Jedes Mal, wenn mein Handy vibrierte, sah ich nicht nur einen Betrag und eine Adresse. Ich sah kurz ein Gesicht vor mir. Eine Tür. Ein Wohnzimmer, das ich noch nicht kannte.

Mein Facebook-Post war inzwischen durch die Stadt gewandert wie ein Gerücht. In der Mensa hatte mich eine Kommilitonin angesprochen: „Bist du der mit dem alten Feuerwehrmann?“ In der Bibliothek flüsterte jemand: „Krass, was du da gemacht hast.“ Ich hatte nichts „Krasses“ gemacht. Ich hatte nur endlich hingesehen.

Der echte Unterschied wartete jeden Abend irgendwo zwischen 21:25 Uhr und 21:35 Uhr.

Das Summen der App. „Café Morgenlicht“. „Ein großer, schwarzer Kaffee.“ Ziel: Zypressenweg, 7B.

Auftrag #9F2E.

Ich hätte die Tour inzwischen im Schlaf fahren können. Aber ich fuhr sie nicht mehr wie früher.

Früher war ich nur durch diese Stadt gerast. Jetzt sah ich sie anders. Hinter jedem erleuchteten Fenster fragte ich mich: Wer sitzt da allein vor einem schwarzen Fernseher? Wer bestellt Essen nicht, weil er Hunger hat, sondern weil er ein Geräusch braucht?

An diesem Abend schneite es nicht mehr, aber die Kälte war wie Glas. Ich balancierte den Becher die Treppe hoch, die Finger taub, und mein Herz pochte schneller, je näher ich der Sieben kam.

Ich klopfte.

Diesmal öffnete nicht die Pflegekraft. Diesmal öffnete er selbst.

Ohne Spalt. Ohne Rollator.

„Kommen Sie rein, Junge“, sagte Herr Brenner, und in seiner Stimme lag eine Wärme, die ich beim ersten Mal gar nicht erkannt hatte. „Also… Fritz. Entschuldigung. Ich übe noch.“

Ich trat ein. Die Wohnung war wieder dieselbe und gleichzeitig komplett anders.

Es roch nach Auflauf und Waschmittel statt nur nach abgestandener Luft. Auf dem Fernseher lief eine Nachmittagssendung, leise, aber präsent, wie ein Hintergrundherzschlag. Auf dem Beistelltisch standen jetzt nicht nur Mahnungen, sondern auch ein kleiner Ordner mit Registerblättern. Jemand hatte Ordnung in sein Chaos gebracht.

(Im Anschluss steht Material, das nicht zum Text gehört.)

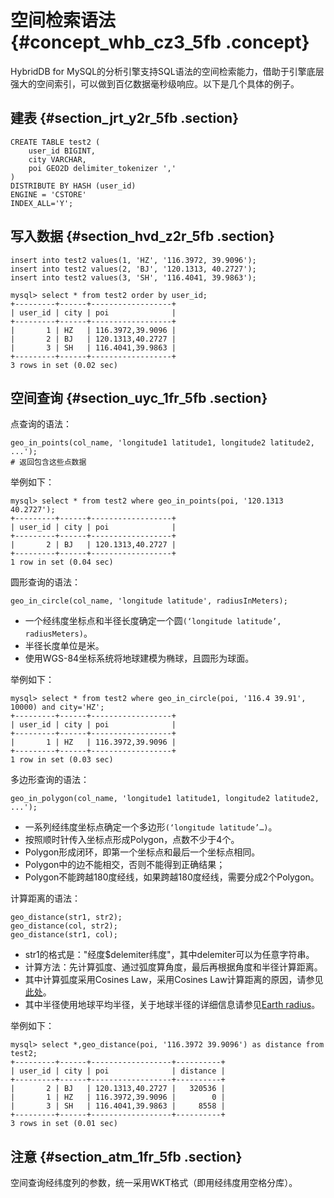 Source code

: # 空间检索语法 {#concept_whb_cz3_5fb .concept}

HybridDB for MySQL的分析引擎支持SQL语法的空间检索能力，借助于引擎底层强大的空间索引，可以做到百亿数据毫秒级响应。以下是几个具体的例子。

## 建表 {#section_jrt_y2r_5fb .section}

```
CREATE TABLE test2 (
    user_id BIGINT,
    city VARCHAR,
    poi GEO2D delimiter_tokenizer ','
)
DISTRIBUTE BY HASH (user_id)
ENGINE = 'CSTORE'
INDEX_ALL='Y';

```

## 写入数据 {#section_hvd_z2r_5fb .section}

```
insert into test2 values(1, 'HZ', '116.3972, 39.9096');
insert into test2 values(2, 'BJ', '120.1313, 40.2727');
insert into test2 values(3, 'SH', '116.4041, 39.9863');

mysql> select * from test2 order by user_id;
+---------+------+------------------+
| user_id | city | poi              |
+---------+------+------------------+
|       1 | HZ   | 116.3972,39.9096 |
|       2 | BJ   | 120.1313,40.2727 |
|       3 | SH   | 116.4041,39.9863 |
+---------+------+------------------+
3 rows in set (0.02 sec)

```

## 空间查询 {#section_uyc_1fr_5fb .section}

点查询的语法：

```
geo_in_points(col_name, 'longitude1 latitude1, longitude2 latitude2, ...');
# 返回包含这些点数据

```

举例如下：

```
mysql> select * from test2 where geo_in_points(poi, '120.1313 40.2727');
+---------+------+------------------+
| user_id | city | poi              |
+---------+------+------------------+
|       2 | BJ   | 120.1313,40.2727 |
+---------+------+------------------+
1 row in set (0.04 sec)

```

圆形查询的语法：

```
geo_in_circle(col_name, 'longitude latitude', radiusInMeters);
```

-   一个经纬度坐标点和半径长度确定一个圆`(‘longitude latitude’, radiusMeters)`。
-   半径长度单位是米。
-   使用WGS-84坐标系统将地球建模为椭球，且圆形为球面。

举例如下：

```
mysql> select * from test2 where geo_in_circle(poi, '116.4 39.91', 10000) and city='HZ';
+---------+------+------------------+
| user_id | city | poi              |
+---------+------+------------------+
|       1 | HZ   | 116.3972,39.9096 |
+---------+------+------------------+
1 row in set (0.03 sec)

```

多边形查询的语法：

```
geo_in_polygon(col_name, 'longitude1 latitude1, longitude2 latitude2, ...');
```

-   一系列经纬度坐标点确定一个多边形`(‘longitude latitude’…)`。
-   按照顺时针传入坐标点形成Polygon，点数不少于4个。
-   Polygon形成闭环，即第一个坐标点和最后一个坐标点相同。
-   Polygon中的边不能相交，否则不能得到正确结果；
-   Polygon不能跨越180度经线，如果跨越180度经线，需要分成2个Polygon。

计算距离的语法：

```
geo_distance(str1, str2);
geo_distance(col, str2);
geo_distance(str1, col);

```

-   str1的格式是："经度$delemiter纬度"，其中delemiter可以为任意字符串。
-   计算方法：先计算弧度、通过弧度算角度，最后再根据角度和半径计算距离。
-   其中计算弧度采用Cosines Law，采用Cosines Law计算距离的原因，请参见[此处](http://gis.stackexchange.com/questions/4906/why-is-law-of-cosines-more-preferable-than-haversine-when-calculating-distance-b)。
-   其中半径使用地球平均半径，关于地球半径的详细信息请参见[Earth radius](http://en.wikipedia.org/wiki/Earth_radius)。

举例如下：

```
mysql> select *,geo_distance(poi, '116.3972 39.9096') as distance from test2;
+---------+------+------------------+----------+
| user_id | city | poi              | distance |
+---------+------+------------------+----------+
|       2 | BJ   | 120.1313,40.2727 |   320536 |
|       1 | HZ   | 116.3972,39.9096 |        0 |
|       3 | SH   | 116.4041,39.9863 |     8558 |
+---------+------+------------------+----------+
3 rows in set (0.01 sec)

```

## 注意 {#section_atm_1fr_5fb .section}

空间查询经纬度列的参数，统一采用WKT格式（即用经纬度用空格分库）。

„Setzen Sie sich doch“, murmelte er und rückte an seinem wackeligen Tisch herum, als hätte er plötzlich Angst, ich könnte sich unwohl fühlen. „Die Dame vom Pflegedienst meinte, ich soll mich mehr… wie im Café verhalten, wenn Besuch kommt.“

Ich lachte kurz. „Dann bräuchten wir aber dringend besseren Kaffee.“

Er grinste. Und genau in diesem Moment verstand ich, wie jung ein Gesicht mit tiefen Falten aussehen kann, wenn es wieder gebraucht wird.

„Die Leute haben Ihnen wirklich viel gebracht“, sagte ich und deutete mit dem Kinn auf den Fernseher, auf den ordentlichen Ordner, auf den neuen Wasserkocher in der Küche.

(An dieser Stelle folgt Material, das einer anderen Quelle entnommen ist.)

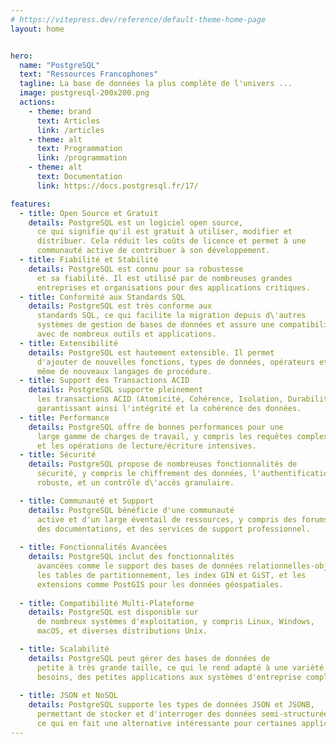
 ```yaml
---
# https://vitepress.dev/reference/default-theme-home-page
layout: home


hero:
  name: "PostgreSQL"
  text: "Ressources Francophones"
  tagline: La base de données la plus complète de l'univers ...
  image: postgresql-200x200.png
  actions:
    - theme: brand
      text: Articles
      link: /articles
    - theme: alt
      text: Programmation
      link: /programmation
    - theme: alt
      text: Documentation
      link: https://docs.postgresql.fr/17/      

features:
  - title: Open Source et Gratuit
    details: PostgreSQL est un logiciel open source,
      ce qui signifie qu'il est gratuit à utiliser, modifier et
      distribuer. Cela réduit les coûts de licence et permet à une
      communauté active de contribuer à son développement.
  - title: Fiabilité et Stabilité
    details: PostgreSQL est connu pour sa robustesse
      et sa fiabilité. Il est utilisé par de nombreuses grandes
      entreprises et organisations pour des applications critiques.
  - title: Conformité aux Standards SQL
    details: PostgreSQL est très conforme aux
      standards SQL, ce qui facilite la migration depuis d\'autres
      systèmes de gestion de bases de données et assure une compatibilité
      avec de nombreux outils et applications.
  - title: Extensibilité 
    details: PostgreSQL est hautement extensible. Il permet
      d'ajouter de nouvelles fonctions, types de données, opérateurs et
      même de nouveaux langages de procédure.    
  - title: Support des Transactions ACID
    details: PostgreSQL supporte pleinement
      les transactions ACID (Atomicité, Cohérence, Isolation, Durabilité),
      garantissant ainsi l'intégrité et la cohérence des données.   
  - title: Performance
    details: PostgreSQL offre de bonnes performances pour une
      large gamme de charges de travail, y compris les requêtes complexes
      et les opérations de lecture/écriture intensives.
  - title: Sécurité
    details: PostgreSQL propose de nombreuses fonctionnalités de
      sécurité, y compris le chiffrement des données, l'authentification
      robuste, et un contrôle d\'accès granulaire.

  - title: Communauté et Support
    details: PostgreSQL bénéficie d'une communauté
      active et d'un large éventail de ressources, y compris des forums,
      des documentations, et des services de support professionnel.
    
  - title: Fonctionnalités Avancées
    details: PostgreSQL inclut des fonctionnalités
      avancées comme le support des bases de données relationnelles-objet,
      les tables de partitionnement, les index GIN et GiST, et les
      extensions comme PostGIS pour les données géospatiales.
    
  - title: Compatibilité Multi-Plateforme
    details: PostgreSQL est disponible sur
      de nombreux systèmes d'exploitation, y compris Linux, Windows,
      macOS, et diverses distributions Unix.   

  - title: Scalabilité
    details: PostgreSQL peut gérer des bases de données de
      petite à très grande taille, ce qui le rend adapté à une variété de
      besoins, des petites applications aux systèmes d'entreprise complexes.
    
  - title: JSON et NoSQL
    details: PostgreSQL supporte les types de données JSON et JSONB, 
      permettant de stocker et d'interroger des données semi-structurées, 
      ce qui en fait une alternative intéressante pour certaines applications NoSQL.      
---
```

Er nickte langsam. „Ihre Nachbarn“, korrigierte er. „Das ist ja das Verrückte. Ich wohne hier seit dreißig Jahren. Ich kenne ihre Nachnamen von den Klingelschildern. Aber ich wusste nicht, wie ihre Stimmen klingen. Jetzt weiß ich es.“

Er holte ein Blatt Papier aus dem Ordner und schob es mir hin. Es war ein Ausdruck meines Facebook-Beitrags. Oben stand: „Weststadt-Nachbarn“.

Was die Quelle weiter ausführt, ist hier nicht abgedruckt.